Jiang Ran hielt Wei Juans Hand fest. "Mama, wirst du mich auch in Zukunft verlassen? Ich habe solche Angst."
"Unsinniges Gerede, mein dummes Kind. Du warst immer das Kind von Mama und Papa", erwiderte Wei Juan, während sie untröstlich die Tränen ihrer Tochter trocknete.
"Aber am Ende war ich nur ein Adoptivkind, das versehentlich in die Familie Jiang gekommen ist", schluchzte Jiang Ran.
Eigentlich wollte sie heute Morgen ein Klavier kaufen, aber die aktuelle Lage hatte alles zunichtegemacht."Das war kein Fehler. Du bist die Tochter der Familie Jiang." Wei Juan konnte es nicht ertragen, dass ihre Tochter sich so minderwertig fühlte.
"Mama, was hast du gesagt?" Jiang Ran war ungläubig. "Ich bin die Tochter der Familie Jiang. Was ist mit Jiang Yu?" In ihren Augen lag ein Hauch von Vorfreude.
Wei Juan seufzte. "Jiang Yu ist auch die Tochter der Jiang-Familie. Seufz."
Es stellte sich heraus, dass Wei Juan vor achtzehn Jahren nur die Tochter einer einfachen Familie war. Weil sie Gefallen an Jiang Hai gefunden hatte, der bereits eine Frau hatte, nutzte sie die Tatsache aus, dass er betrunken war, und plante, mit ihm Sex zu haben.
Sie hatte nicht erwartet, dass Jiang Hai Geld ausgeben würde, um Wei Juan loszuwerden. Wei Juan wusste, dass die Zeit noch nicht reif war, also verheimlichte sie ihre Schwangerschaft und brachte das Kind zur Welt.
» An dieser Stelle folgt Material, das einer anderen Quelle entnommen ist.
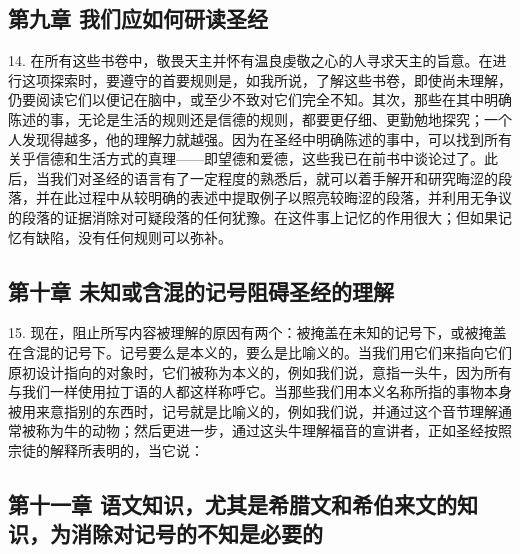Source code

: \subsection{第九章 我们应如何研读圣经}

14. 在所有这些书卷中，敬畏天主并怀有温良虔敬之心的人寻求天主的旨意。在进行这项探索时，要遵守的首要规则是，如我所说，了解这些书卷，即使尚未理解，仍要阅读它们以便记在脑中，或至少不致对它们完全不知。其次，那些在其中明确陈述的事，无论是生活的规则还是信德的规则，都要更仔细、更勤勉地探究；一个人发现得越多，他的理解力就越强。因为在圣经中明确陈述的事中，可以找到所有关乎信德和生活方式的真理——即望德和爱德，这些我已在前书中谈论过了。此后，当我们对圣经的语言有了一定程度的熟悉后，就可以着手解开和研究晦涩的段落，并在此过程中从较明确的表述中提取例子以照亮较晦涩的段落，并利用无争议的段落的证据消除对可疑段落的任何犹豫。在这件事上记忆的作用很大；但如果记忆有缺陷，没有任何规则可以弥补。\par


\subsection{第十章 未知或含混的记号阻碍圣经的理解}

15. 现在，阻止所写内容被理解的原因有两个：被掩盖在未知的记号下，或被掩盖在含混的记号下。记号要么是本义的，要么是比喻义的。当我们用它们来指向它们原初设计指向的对象时，它们被称为本义的，例如我们说，意指一头牛，因为所有与我们一样使用拉丁语的人都这样称呼它。当那些我们用本义名称所指的事物本身被用来意指别的东西时，记号就是比喻义的，例如我们说，并通过这个音节理解通常被称为牛的动物；然后更进一步，通过这头牛理解福音的宣讲者，正如圣经按照宗徒的解释所表明的，当它说：\par


\subsection{第十一章 语文知识，尤其是希腊文和希伯来文的知识，为消除对记号的不知是必要的}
Es dauerte bis zu dem Tag, an dem das Kind von Jiang Hai und seiner Frau geboren wurde.
An diesem Tag ging Wei Juan heimlich ins Krankenhaus, um nachzusehen.
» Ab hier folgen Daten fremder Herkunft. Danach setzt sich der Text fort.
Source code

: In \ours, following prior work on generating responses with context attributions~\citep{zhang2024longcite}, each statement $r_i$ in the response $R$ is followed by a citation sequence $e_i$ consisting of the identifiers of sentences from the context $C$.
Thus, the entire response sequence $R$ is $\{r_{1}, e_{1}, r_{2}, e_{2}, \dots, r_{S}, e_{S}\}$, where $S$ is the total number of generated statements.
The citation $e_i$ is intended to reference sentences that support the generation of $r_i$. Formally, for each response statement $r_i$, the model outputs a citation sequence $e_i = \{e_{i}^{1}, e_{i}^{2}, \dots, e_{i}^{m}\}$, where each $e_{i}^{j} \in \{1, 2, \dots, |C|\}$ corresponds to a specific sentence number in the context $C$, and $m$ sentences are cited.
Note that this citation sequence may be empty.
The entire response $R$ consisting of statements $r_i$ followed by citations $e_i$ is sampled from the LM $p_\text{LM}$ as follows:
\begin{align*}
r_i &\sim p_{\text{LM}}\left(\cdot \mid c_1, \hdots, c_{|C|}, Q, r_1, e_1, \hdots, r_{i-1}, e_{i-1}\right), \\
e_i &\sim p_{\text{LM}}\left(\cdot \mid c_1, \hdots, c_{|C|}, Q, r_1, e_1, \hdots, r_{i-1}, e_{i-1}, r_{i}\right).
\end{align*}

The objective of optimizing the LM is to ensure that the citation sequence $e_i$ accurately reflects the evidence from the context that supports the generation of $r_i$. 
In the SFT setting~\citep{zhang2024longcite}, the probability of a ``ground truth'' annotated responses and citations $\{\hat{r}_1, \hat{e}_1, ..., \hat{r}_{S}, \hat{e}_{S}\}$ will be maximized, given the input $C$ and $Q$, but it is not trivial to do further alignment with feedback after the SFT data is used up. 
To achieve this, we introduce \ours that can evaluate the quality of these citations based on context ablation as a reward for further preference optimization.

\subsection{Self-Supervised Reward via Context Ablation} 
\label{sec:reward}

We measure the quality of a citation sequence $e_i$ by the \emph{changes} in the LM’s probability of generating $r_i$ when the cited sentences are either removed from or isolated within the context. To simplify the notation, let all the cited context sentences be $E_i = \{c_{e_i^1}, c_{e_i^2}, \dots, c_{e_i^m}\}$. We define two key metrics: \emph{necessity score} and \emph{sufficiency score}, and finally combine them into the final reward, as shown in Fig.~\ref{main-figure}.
Sie stellte fest, dass Frau Jiang aus irgendeinem Grund spurlos verschwunden war und nur das neugeborene Kind zurückgelassen hatte.
Wei Juan biss die Zähne zusammen und bestach die Hooligans, das Kind heimlich wegzutragen und wegzuwerfen.
Später erfuhr Wei Juan, dass die Überwachungskameras an diesem Tag wirkungslos waren und Frau Jiang nicht gefunden worden war.
Sie wusste, dass die Zeit reif war, also nahm sie Jiang Ran mit und tauchte absichtlich in der Nähe der Familie Jiang auf, damit Jiang Hai erfuhr, dass sie eine weitere Tochter hatte.
Danach heiratete sie ohne Probleme in die Familie Jiang ein. Schließlich konnte die andere Tochter nicht für immer namenlos bleiben, auch wenn die eine Tochter verschwunden war.
So wussten in den letzten achtzehn Jahren allmählich alle nur noch, dass Wei Juan die wahre Madame der Familie Jiang war, und einige wenige, die die Insider-Geschichte kannten, durften nicht mehr erwähnt werden.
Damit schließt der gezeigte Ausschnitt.